Instruction for the data below: set down exactly the lines from the line with "row? Give your" to the line with "For example, a", inclusive, and no others.

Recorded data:
------
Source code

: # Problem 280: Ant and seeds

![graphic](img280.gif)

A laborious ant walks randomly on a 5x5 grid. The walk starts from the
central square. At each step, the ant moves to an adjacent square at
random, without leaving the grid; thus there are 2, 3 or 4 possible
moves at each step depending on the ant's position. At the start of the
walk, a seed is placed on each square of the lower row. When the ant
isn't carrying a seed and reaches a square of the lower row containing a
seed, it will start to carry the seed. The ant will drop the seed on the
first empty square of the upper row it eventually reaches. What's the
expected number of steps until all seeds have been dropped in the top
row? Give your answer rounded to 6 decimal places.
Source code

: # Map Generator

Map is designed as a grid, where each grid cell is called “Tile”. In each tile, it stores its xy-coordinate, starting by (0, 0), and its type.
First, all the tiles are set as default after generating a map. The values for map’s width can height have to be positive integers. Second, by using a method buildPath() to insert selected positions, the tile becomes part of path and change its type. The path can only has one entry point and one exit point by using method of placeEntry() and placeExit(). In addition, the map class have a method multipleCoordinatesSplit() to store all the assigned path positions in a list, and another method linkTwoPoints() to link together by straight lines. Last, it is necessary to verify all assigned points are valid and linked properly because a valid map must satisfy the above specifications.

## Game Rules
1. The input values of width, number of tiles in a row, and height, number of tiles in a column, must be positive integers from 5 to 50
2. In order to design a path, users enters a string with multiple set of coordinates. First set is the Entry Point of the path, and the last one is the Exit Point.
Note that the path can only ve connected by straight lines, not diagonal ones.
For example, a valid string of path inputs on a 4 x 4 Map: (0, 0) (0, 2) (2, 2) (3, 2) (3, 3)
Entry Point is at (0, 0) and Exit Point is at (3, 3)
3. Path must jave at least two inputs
------
## RESULT FOR THIS EXERCISE:
row? Give your answer rounded to 6 decimal places.
Source code

: # Map Generator

Map is designed as a grid, where each grid cell is called “Tile”. In each tile, it stores its xy-coordinate, starting by (0, 0), and its type.
First, all the tiles are set as default after generating a map. The values for map’s width can height have to be positive integers. Second, by using a method buildPath() to insert selected positions, the tile becomes part of path and change its type. The path can only has one entry point and one exit point by using method of placeEntry() and placeExit(). In addition, the map class have a method multipleCoordinatesSplit() to store all the assigned path positions in a list, and another method linkTwoPoints() to link together by straight lines. Last, it is necessary to verify all assigned points are valid and linked properly because a valid map must satisfy the above specifications.

## Game Rules
1. The input values of width, number of tiles in a row, and height, number of tiles in a column, must be positive integers from 5 to 50
2. In order to design a path, users enters a string with multiple set of coordinates. First set is the Entry Point of the path, and the last one is the Exit Point.
Note that the path can only ve connected by straight lines, not diagonal ones.
For example, a valid string of path inputs on a 4 x 4 Map: (0, 0) (0, 2) (2, 2) (3, 2) (3, 3)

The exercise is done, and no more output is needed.